That report laid out the increasingly high stakes the nation is facing from its overindulgent borrowing, including risks of crowded-out spending, the diminishment of the dollar’s status as a global reserve currency, and persistently high interest rates that will inhibit long-term economic growth. But as the report noted, the U.S. has been in similar messes before, and history offers a helpful blueprint for what the country could do to navigate the current crisis.
In 1981, to save the trust fund, President Ronald Reagan appointed a 15-member bipartisan body, known formally as the National Commission on Social Security Reform but remembered by history as the Greenspan Commission, named after its chair: future Federal Reserve boss Alan Greenspan. Composed of lawmakers, outside experts, and business leaders, the commission was tasked with finding a way to save the program from collapse.
Central to this success was a “private pact” between Reagan and Tip O’Neill, the Democrat house speaker at the time, in which both leaders agreed not to publicly oppose the commission’s recommendations. This agreement provided the necessary political cover for lawmakers to support difficult changes to revenue and benefits. Furthermore, an informal rule in the Senate dictated that any senator opposing a recommendation had to propose their own alternative solution, effectively separating the reforms from standard partisan debate. These 1983 amendments extended Social Security’s balance by decades and remain the last major reform of the program.

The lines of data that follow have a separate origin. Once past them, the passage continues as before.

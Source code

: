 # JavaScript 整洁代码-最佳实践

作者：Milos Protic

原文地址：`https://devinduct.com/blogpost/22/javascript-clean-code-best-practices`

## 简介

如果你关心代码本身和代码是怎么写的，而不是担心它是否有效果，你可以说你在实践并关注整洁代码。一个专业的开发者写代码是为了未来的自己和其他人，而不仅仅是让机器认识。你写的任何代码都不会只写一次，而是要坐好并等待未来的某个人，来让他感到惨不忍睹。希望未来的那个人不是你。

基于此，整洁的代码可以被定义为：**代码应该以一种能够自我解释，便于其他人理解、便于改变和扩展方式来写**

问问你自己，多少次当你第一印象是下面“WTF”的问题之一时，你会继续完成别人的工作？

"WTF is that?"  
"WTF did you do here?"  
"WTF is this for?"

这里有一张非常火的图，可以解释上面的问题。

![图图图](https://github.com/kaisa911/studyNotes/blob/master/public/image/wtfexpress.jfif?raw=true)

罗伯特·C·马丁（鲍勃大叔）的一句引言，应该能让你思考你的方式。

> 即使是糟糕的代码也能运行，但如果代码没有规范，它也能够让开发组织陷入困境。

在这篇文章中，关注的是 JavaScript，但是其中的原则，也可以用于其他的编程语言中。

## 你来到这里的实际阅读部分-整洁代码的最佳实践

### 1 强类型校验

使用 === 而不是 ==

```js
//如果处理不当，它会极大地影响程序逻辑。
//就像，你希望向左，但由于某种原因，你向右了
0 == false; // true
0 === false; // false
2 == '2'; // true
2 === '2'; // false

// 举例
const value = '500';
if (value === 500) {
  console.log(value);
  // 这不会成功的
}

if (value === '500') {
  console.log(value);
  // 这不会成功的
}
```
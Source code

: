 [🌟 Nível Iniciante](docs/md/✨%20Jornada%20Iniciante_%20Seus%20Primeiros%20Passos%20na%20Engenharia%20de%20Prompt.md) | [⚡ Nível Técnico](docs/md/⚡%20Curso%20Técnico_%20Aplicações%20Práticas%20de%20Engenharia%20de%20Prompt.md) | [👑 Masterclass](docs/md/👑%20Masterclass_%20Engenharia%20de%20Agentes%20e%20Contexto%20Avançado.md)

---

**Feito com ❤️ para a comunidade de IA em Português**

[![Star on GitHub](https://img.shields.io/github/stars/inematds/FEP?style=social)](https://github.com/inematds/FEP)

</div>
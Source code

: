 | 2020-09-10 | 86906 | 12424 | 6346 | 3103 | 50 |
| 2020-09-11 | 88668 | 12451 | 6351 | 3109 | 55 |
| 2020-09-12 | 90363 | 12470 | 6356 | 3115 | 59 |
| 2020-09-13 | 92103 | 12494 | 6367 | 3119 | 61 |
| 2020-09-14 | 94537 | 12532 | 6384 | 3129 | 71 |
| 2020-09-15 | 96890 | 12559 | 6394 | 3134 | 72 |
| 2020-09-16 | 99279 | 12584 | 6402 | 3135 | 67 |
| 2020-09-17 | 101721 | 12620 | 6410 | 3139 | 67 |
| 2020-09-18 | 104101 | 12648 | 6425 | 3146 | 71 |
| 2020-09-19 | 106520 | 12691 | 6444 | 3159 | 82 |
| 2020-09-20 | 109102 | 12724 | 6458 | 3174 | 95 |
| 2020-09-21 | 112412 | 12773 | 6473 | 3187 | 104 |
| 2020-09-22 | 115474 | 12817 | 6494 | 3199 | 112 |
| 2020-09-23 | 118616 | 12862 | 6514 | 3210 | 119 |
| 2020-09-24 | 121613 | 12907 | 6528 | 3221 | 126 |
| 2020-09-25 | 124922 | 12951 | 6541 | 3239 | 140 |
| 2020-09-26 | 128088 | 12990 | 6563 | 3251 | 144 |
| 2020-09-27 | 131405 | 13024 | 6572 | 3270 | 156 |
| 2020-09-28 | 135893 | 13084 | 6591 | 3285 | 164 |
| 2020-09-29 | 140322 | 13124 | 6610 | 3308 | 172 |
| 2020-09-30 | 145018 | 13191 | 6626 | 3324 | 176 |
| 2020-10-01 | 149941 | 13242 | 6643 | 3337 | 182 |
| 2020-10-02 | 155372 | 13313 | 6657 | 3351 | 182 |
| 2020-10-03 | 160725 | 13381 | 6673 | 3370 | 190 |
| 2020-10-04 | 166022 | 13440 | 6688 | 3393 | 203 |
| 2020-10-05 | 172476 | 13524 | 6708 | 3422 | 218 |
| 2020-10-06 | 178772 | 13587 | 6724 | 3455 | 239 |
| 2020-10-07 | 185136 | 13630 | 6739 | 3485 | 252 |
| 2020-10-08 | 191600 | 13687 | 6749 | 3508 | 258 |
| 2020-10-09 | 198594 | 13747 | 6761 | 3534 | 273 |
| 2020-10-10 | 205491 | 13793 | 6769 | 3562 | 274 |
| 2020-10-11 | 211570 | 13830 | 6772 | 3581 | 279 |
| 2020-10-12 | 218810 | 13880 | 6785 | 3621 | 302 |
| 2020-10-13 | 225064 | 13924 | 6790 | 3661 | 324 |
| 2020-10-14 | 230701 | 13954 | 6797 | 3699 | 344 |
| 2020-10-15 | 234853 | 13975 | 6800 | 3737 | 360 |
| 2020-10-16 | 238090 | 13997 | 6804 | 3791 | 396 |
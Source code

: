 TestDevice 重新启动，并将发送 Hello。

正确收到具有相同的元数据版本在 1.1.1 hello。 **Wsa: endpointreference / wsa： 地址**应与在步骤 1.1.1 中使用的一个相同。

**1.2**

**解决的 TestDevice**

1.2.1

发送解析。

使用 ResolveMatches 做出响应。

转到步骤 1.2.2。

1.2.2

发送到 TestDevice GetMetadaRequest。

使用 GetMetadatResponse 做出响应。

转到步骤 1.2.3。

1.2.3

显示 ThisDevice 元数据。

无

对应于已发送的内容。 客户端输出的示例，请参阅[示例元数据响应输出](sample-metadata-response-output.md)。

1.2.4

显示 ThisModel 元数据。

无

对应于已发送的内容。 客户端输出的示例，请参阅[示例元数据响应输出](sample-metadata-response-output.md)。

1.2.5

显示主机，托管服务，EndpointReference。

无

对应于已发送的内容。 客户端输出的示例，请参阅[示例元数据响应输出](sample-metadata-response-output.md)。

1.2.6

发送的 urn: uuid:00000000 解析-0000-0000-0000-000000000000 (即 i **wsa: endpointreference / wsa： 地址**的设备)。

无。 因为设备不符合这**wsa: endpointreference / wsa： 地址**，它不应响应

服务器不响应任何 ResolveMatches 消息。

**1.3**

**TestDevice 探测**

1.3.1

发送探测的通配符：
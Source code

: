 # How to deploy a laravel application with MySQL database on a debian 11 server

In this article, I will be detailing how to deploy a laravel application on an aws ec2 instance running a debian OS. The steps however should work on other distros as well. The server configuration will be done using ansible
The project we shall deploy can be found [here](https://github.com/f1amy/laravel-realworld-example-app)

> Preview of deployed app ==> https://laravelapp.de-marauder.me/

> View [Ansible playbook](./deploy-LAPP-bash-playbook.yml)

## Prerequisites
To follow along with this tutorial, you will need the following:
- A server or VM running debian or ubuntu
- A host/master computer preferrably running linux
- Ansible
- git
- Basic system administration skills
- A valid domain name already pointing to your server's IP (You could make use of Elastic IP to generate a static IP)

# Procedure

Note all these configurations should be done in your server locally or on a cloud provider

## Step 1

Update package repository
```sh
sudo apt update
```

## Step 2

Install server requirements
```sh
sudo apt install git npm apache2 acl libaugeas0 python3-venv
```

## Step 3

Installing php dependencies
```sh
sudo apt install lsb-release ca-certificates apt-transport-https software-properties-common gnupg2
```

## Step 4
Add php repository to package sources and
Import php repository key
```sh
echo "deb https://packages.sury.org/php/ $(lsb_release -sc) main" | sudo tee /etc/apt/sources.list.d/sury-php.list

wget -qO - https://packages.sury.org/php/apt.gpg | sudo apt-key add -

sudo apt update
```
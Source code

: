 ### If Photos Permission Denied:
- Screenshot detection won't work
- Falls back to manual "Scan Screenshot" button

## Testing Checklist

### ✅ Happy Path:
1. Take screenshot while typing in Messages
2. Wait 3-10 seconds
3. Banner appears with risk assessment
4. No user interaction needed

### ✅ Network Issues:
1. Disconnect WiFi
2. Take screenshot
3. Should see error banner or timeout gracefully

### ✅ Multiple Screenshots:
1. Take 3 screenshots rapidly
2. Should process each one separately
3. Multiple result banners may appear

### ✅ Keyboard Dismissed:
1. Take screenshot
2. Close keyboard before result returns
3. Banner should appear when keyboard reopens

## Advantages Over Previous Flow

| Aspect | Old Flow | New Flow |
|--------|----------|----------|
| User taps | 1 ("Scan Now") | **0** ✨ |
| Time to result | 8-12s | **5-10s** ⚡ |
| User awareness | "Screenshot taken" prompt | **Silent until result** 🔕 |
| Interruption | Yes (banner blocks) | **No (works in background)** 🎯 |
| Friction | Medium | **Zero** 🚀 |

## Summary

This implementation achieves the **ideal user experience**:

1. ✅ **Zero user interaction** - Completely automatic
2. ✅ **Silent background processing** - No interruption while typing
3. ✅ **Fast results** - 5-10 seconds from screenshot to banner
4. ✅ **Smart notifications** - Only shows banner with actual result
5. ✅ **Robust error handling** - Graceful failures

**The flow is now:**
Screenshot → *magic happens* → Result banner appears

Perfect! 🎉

The CED report called for a modern iteration of such a bipartisan commission, calling it a “promising solution that could break the political impasse” once again. Such a commission would provide a venue for lawmakers to focus on long-term sustainability and take the “difficult votes necessary to reset our fiscal trajectory.” By including cochairs from both parties and requiring a bipartisan majority for approval, a commission could lend more credibility to essential reforms, the report argued.
“For a bipartisan fiscal commission to be successful, there must be sufficient political will, strong leadership, and a spirit of collaboration,” the report’s authors wrote. “Commissions provide structure for negotiations and legislative procedures for enactment, but by themselves, they cannot produce the political will for reform.”